BEGIN Material for this exercise
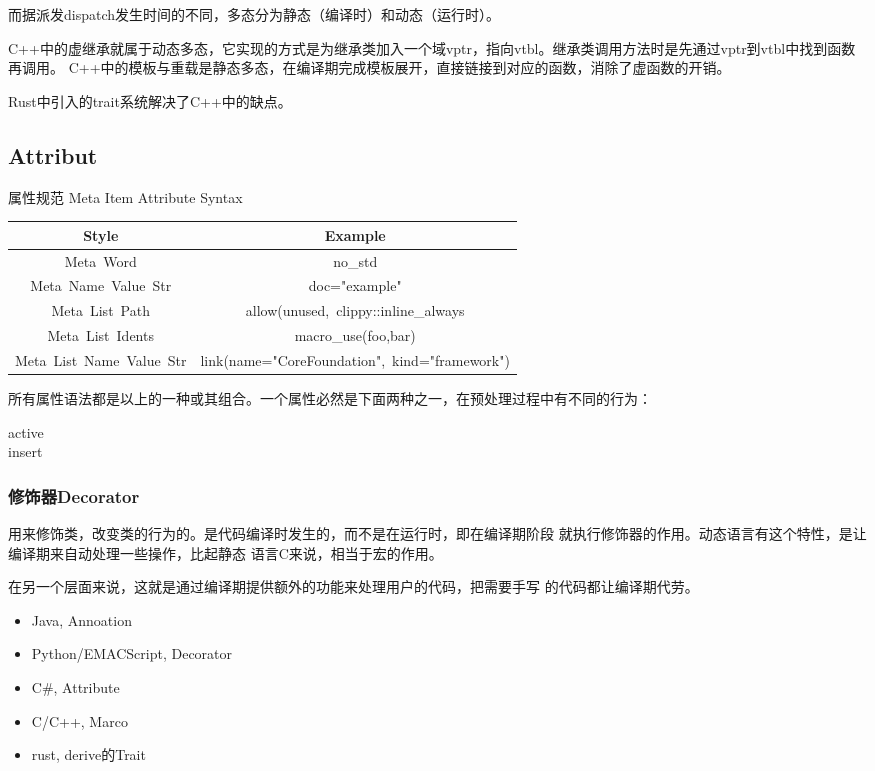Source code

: 而据派发dispatch发生时间的不同，多态分为静态（编译时）和动态（运行时）。

C++中的虚继承就属于动态多态，它实现的方式是为继承类加入一个域vptr，指向vtbl。继承类调用方法时是先通过vptr到vtbl中找到函数再调用。
C++中的模板与重载是静态多态，在编译期完成模板展开，直接链接到对应的函数，消除了虚函数的开销。

Rust中引入的trait系统解决了C++中的缺点。

\subsection{Attribut}

属性规范\cite{ECMA334} Meta Item Attribute Syntax

\begin{tabular}{|c|c|}
    \hline
    Style & Example \\ \hline
    \hbox{Meta Word} & \hbox{no\_std} \\ \hline
    \hbox{Meta Name Value Str} & \hbox{doc="example"} \\ \hline
    \hbox{Meta List Path} & \hbox{allow(unused, clippy::inline\_always} \\ \hline
    \hbox{Meta List Idents} & \hbox{macro\_use(foo,bar)} \\ \hline
    \hbox{Meta List Name Value Str} & \hbox{link(name="CoreFoundation", kind="framework")} \\ \hline
\end{tabular}

所有属性语法都是以上的一种或其组合。一个属性必然是下面两种之一，在预处理过程中有不同的行为：

\begin{description}
    \item [active] 
    \item [insert] 
\end{description}

\subsubsection{修饰器Decorator}
用来修饰类，改变类的行为的。是代码编译时发生的，而不是在运行时，即在编译期阶段
就执行修饰器的作用。动态语言有这个特性，是让编译期来自动处理一些操作，比起静态
语言C来说，相当于宏的作用。

在另一个层面来说，这就是通过编译期提供额外的功能来处理用户的代码，把需要手写
的代码都让编译期代劳。
\begin{itemize}
    \item {Java, Annoation}
    \item {Python/EMACScript, Decorator}
    \item {C\#, Attribute}
    \item {C/C++, Marco}
    \item {rust, derive的Trait}
\end{itemize}


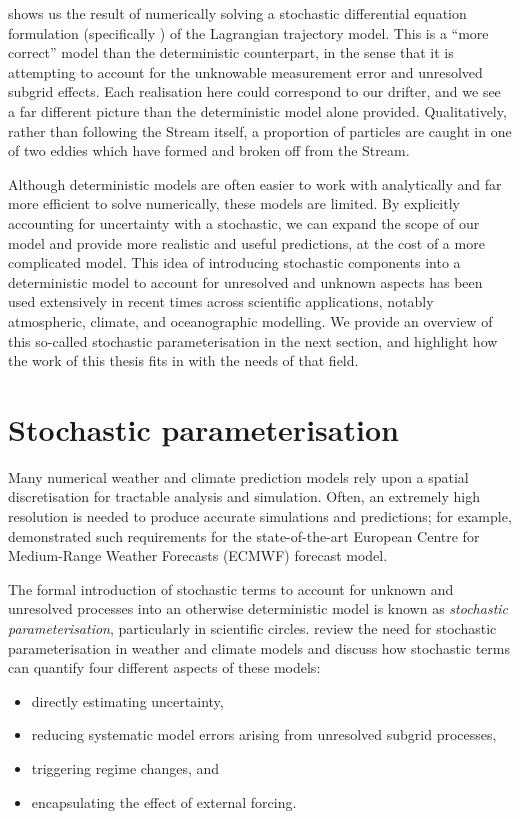  shows us the result of numerically solving a stochastic differential equation formulation (specifically ) of the Lagrangian trajectory model.
This is a ``more correct'' model than the deterministic counterpart, in the sense that it is attempting to account for the unknowable measurement error and unresolved subgrid effects.
Each realisation here could correspond to our drifter, and we see a far different picture than the deterministic model alone provided.
Qualitatively, rather than following the Stream itself, a proportion of particles are caught in one of two eddies which have formed and broken off from the Stream.



Although deterministic models are often easier to work with analytically and far more efficient to solve numerically, these models are limited.
By explicitly accounting for uncertainty with a stochastic, we can expand the scope of our model and provide more realistic and useful predictions, at the cost of a more complicated model.
This idea of introducing stochastic components into a deterministic model to account for unresolved and unknown aspects has been used extensively in recent times across scientific applications, notably atmospheric, climate, and oceanographic modelling.
We provide an overview of this so-called stochastic parameterisation in the next section, and highlight how the work of this thesis fits in with the needs of that field.






\section{Stochastic parameterisation}

Many numerical weather and climate prediction models rely upon a spatial discretisation for tractable analysis and simulation.
Often, an extremely high resolution is needed to produce accurate simulations and predictions; for example, \citet{DawsonEtAl_2012_SimulatingRegimeStructures} demonstrated such requirements for the state-of-the-art European Centre for Medium-Range Weather Forecasts (ECMWF) forecast model.

The formal introduction of stochastic terms to account for unknown and unresolved processes into an otherwise deterministic model is known as \emph{stochastic parameterisation}, particularly in scientific circles.
\citet{BernerEtAl_2017_StochasticParameterizationNew} review the need for stochastic parameterisation in weather and climate models and discuss how stochastic terms can quantify four different aspects of these models:
\begin{itemize}
	\item directly estimating uncertainty,
	\item reducing systematic model errors arising from unresolved subgrid processes,
	\item triggering regime changes, and
	\item encapsulating the effect of external forcing.
\end{itemize}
END Material for this exercise
Go back to the listing above. Copy word for word the lines from the one with "We provide an" through the one with "Often, an extremely", and nothing more.

We provide an overview of this so-called stochastic parameterisation in the next section, and highlight how the work of this thesis fits in with the needs of that field.






\section{Stochastic parameterisation}

Many numerical weather and climate prediction models rely upon a spatial discretisation for tractable analysis and simulation.
Often, an extremely high resolution is needed to produce accurate simulations and predictions; for example, \citet{DawsonEtAl_2012_SimulatingRegimeStructures} demonstrated such requirements for the state-of-the-art European Centre for Medium-Range Weather Forecasts (ECMWF) forecast model.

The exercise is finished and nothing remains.